Mermaid Parade

When my mother tells this story, she tries to tell it through my father's eyes:

The mermaid girl rode the F train standing up, one glittery hand wrapped around a steel pole at the end of the car. She was tiny, child-sized except for the curve of her finny body, her shiny green hips and the way her breasts pointed up inside their mermaid bra. The top was crocheted out of violet yarn with tinsel strung through it. The yarn was fine and knit loose, and when she moved the tinsel sparked and he swore he could see her nipples, the darker pale at the tips of her body.

Her lower half was a long tight skirt, spangled fabric printed with scales. Her feet poked through but the tail kept going, training out behind her into the harp-shape of fins, held with a bent hanger, one wire end poking out. She held a black trash bag pinched at the neck, ballooning with a bulk so light she held it hip-level. At Coney Island/Stillwell Ave she got off, her walk strange and underwater with her legs held together. He got off after her, though he hadn't intended to, though he'd had someone waiting for him four stops earlier, a girl he would apologize to, and who would forgive him, and then dump him two months later because she could see in his eyes that he'd swum far off, that he'd drunk in salt and siren-song, and his heart now lay elsewhere.

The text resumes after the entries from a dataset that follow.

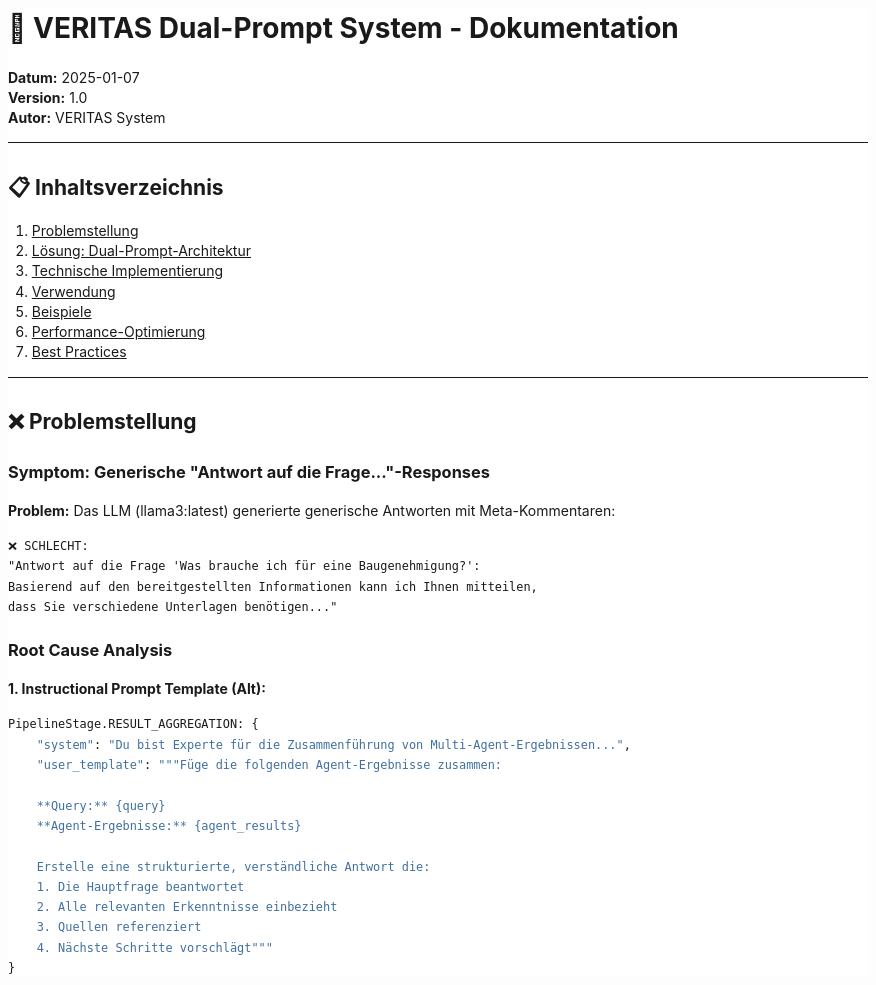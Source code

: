 # 🎯 VERITAS Dual-Prompt System - Dokumentation

**Datum:** 2025-01-07  
**Version:** 1.0  
**Autor:** VERITAS System  

---

## 📋 Inhaltsverzeichnis

1. [Problemstellung](#problemstellung)
2. [Lösung: Dual-Prompt-Architektur](#lösung-dual-prompt-architektur)
3. [Technische Implementierung](#technische-implementierung)
4. [Verwendung](#verwendung)
5. [Beispiele](#beispiele)
6. [Performance-Optimierung](#performance-optimierung)
7. [Best Practices](#best-practices)

---

## ❌ Problemstellung

### Symptom: Generische "Antwort auf die Frage..."-Responses

**Problem:**
Das LLM (llama3:latest) generierte generische Antworten mit Meta-Kommentaren:

```
❌ SCHLECHT:
"Antwort auf die Frage 'Was brauche ich für eine Baugenehmigung?':
Basierend auf den bereitgestellten Informationen kann ich Ihnen mitteilen, 
dass Sie verschiedene Unterlagen benötigen..."
```

### Root Cause Analysis

**1. Instructional Prompt Template (Alt):**
```python
PipelineStage.RESULT_AGGREGATION: {
    "system": "Du bist Experte für die Zusammenführung von Multi-Agent-Ergebnissen...",
    "user_template": """Füge die folgenden Agent-Ergebnisse zusammen:
    
    **Query:** {query}
    **Agent-Ergebnisse:** {agent_results}
    
    Erstelle eine strukturierte, verständliche Antwort die:
    1. Die Hauptfrage beantwortet
    2. Alle relevanten Erkenntnisse einbezieht
    3. Quellen referenziert
    4. Nächste Schritte vorschlägt"""
}
```
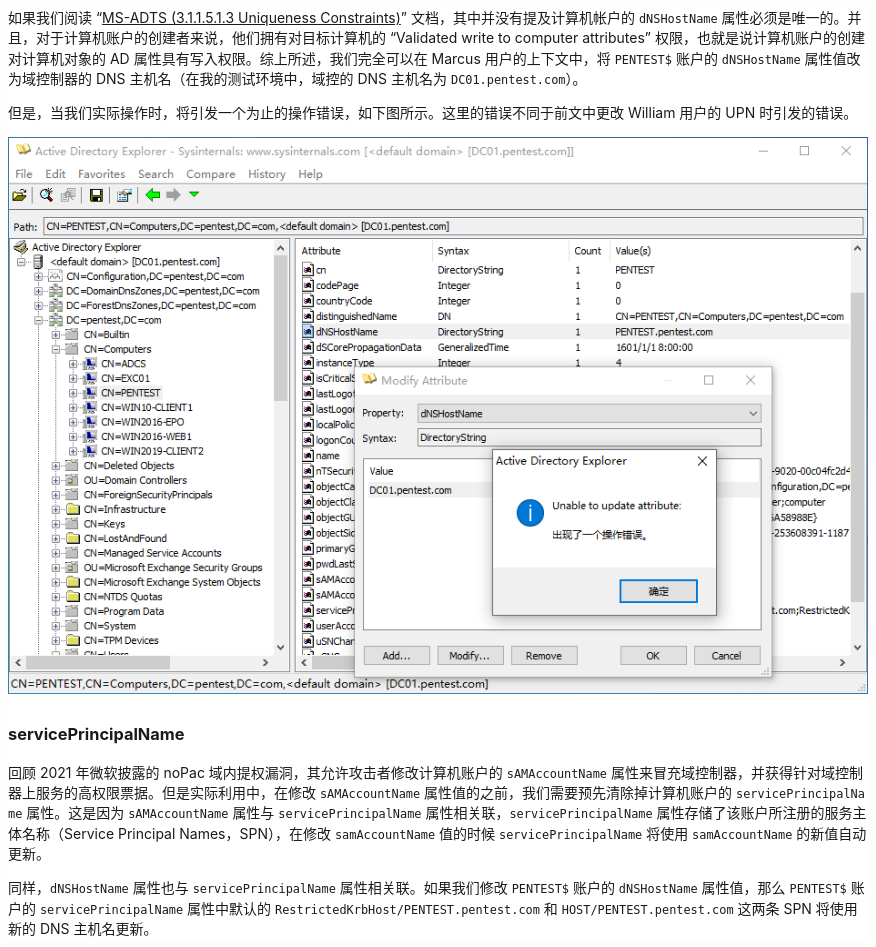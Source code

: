 如果我们阅读 “[MS-ADTS (3.1.1.5.1.3 Uniqueness Constraints)](https://docs.microsoft.com/en-us/openspecs/windows_protocols/ms-adts/3c154285-454c-4353-9a99-fb586e806944)” 文档，其中并没有提及计算机帐户的 `dNSHostName`  属性必须是唯一的。并且，对于计算机账户的创建者来说，他们拥有对目标计算机的 “Validated write to computer attributes” 权限，也就是说计算机账户的创建对计算机对象的 AD 属性具有写入权限。综上所述，我们完全可以在 Marcus 用户的上下文中，将 `PENTEST$` 账户的 `dNSHostName` 属性值改为域控制器的 DNS 主机名（在我的测试环境中，域控的 DNS 主机名为 `DC01.pentest.com`）。

但是，当我们实际操作时，将引发一个为止的操作错误，如下图所示。这里的错误不同于前文中更改 William 用户的 UPN 时引发的错误。

![](/assets/posts/2022-05-12-certifried-active-directory-domain-privilege-escalation/image-20220511224711877.png)

### servicePrincipalName

回顾 2021 年微软披露的 noPac 域内提权漏洞，其允许攻击者修改计算机账户的 `sAMAccountName` 属性来冒充域控制器，并获得针对域控制器上服务的高权限票据。但是实际利用中，在修改 `sAMAccountName` 属性值的之前，我们需要预先清除掉计算机账户的 `servicePrincipalName` 属性。这是因为 `sAMAccountName` 属性与 `servicePrincipalName` 属性相关联，`servicePrincipalName` 属性存储了该账户所注册的服务主体名称（Service Principal Names，SPN），在修改 `samAccountName` 值的时候 `servicePrincipalName` 将使用 `samAccountName` 的新值自动更新。

同样，`dNSHostName` 属性也与 `servicePrincipalName` 属性相关联。如果我们修改 `PENTEST$` 账户的 `dNSHostName` 属性值，那么 `PENTEST$` 账户的 `servicePrincipalName` 属性中默认的 `RestrictedKrbHost/PENTEST.pentest.com` 和 `HOST/PENTEST.pentest.com` 这两条 SPN 将使用新的 DNS 主机名更新。
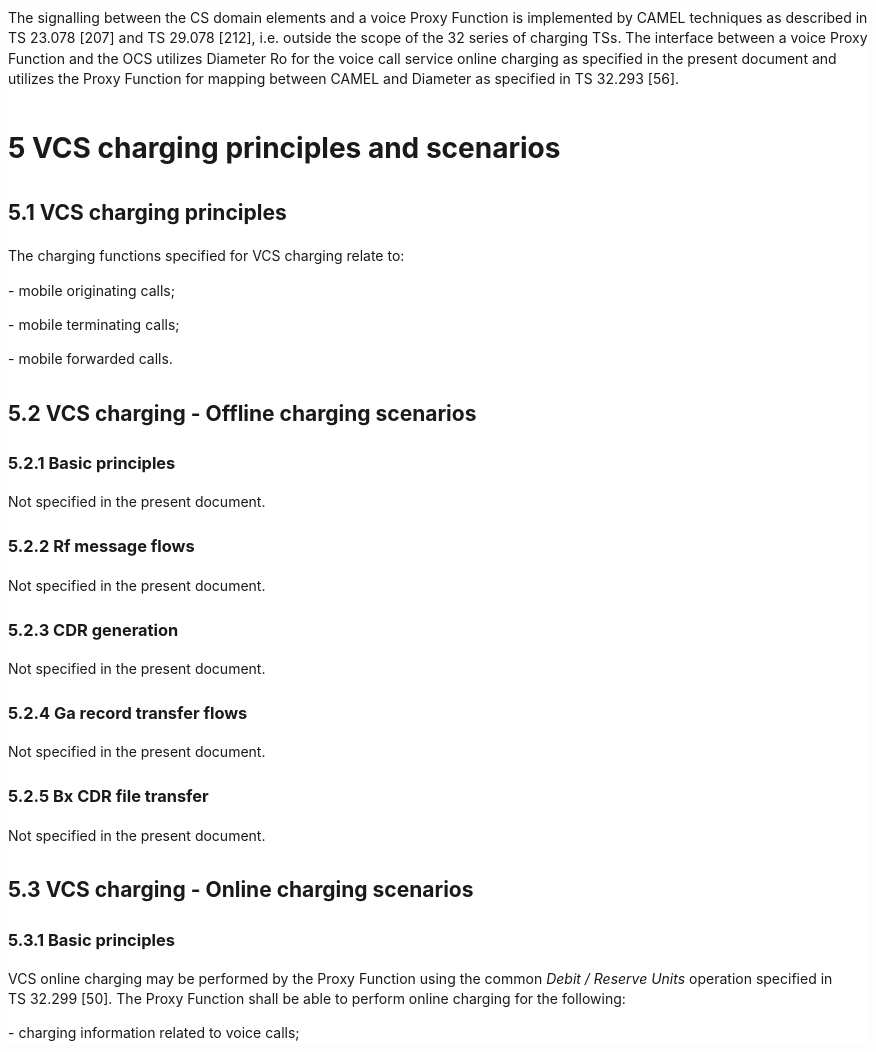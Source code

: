 The signalling between the CS domain elements and a voice Proxy Function
is implemented by CAMEL techniques as described in TS 23.078 \[207\] and
TS 29.078 \[212\], i.e. outside the scope of the 32 series of charging
TSs. The interface between a voice Proxy Function and the OCS utilizes
Diameter Ro for the voice call service online charging as specified in
the present document and utilizes the Proxy Function for mapping between
CAMEL and Diameter as specified in TS 32.293 \[56\].

5 VCS charging principles and scenarios
=======================================

5.1 VCS charging principles
---------------------------

The charging functions specified for VCS charging relate to:

\- mobile originating calls;

\- mobile terminating calls;

\- mobile forwarded calls.

5.2 VCS charging - Offline charging scenarios
---------------------------------------------

### 5.2.1 Basic principles

Not specified in the present document.

### 5.2.2 Rf message flows

Not specified in the present document.

### 5.2.3 CDR generation

Not specified in the present document.

### 5.2.4 Ga record transfer flows

Not specified in the present document.

### 5.2.5 Bx CDR file transfer

Not specified in the present document.

5.3 VCS charging - Online charging scenarios
--------------------------------------------

### 5.3.1 Basic principles

VCS online charging may be performed by the Proxy Function using the
common *Debit / Reserve Units* operation specified in TS 32.299 \[50\].
The Proxy Function shall be able to perform online charging for the
following:

\- charging information related to voice calls;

He followed the mermaid down the steps of the elevated platform--stairs, she took the stairs, hampered as she was, crippled outside her native element. She held onto the black iron handrail and her tail bumped along after her from two steps up, the bent hanger clicking on the cement. On the sidewalk outside she took two giant styrofoam blocks out of the garbage bag and tied them to her feet with beige string, softer than twine, scratchier than yarn. She let the crowds part around her, ignored the glares, and when she noticed he'd been standing beside her so still the crowds had to part for him, too, she just smiled and said, "Short as I am, you have to get creative. Can't see the parade otherwise." She straightened up and swayed and stood six inches taller than she should.

"What?" he asked.

"The Coney Island Mermaid Parade," she said, and he realized she'd assumed that's what he was there for, too, because why else would he get off alone at Coney Island?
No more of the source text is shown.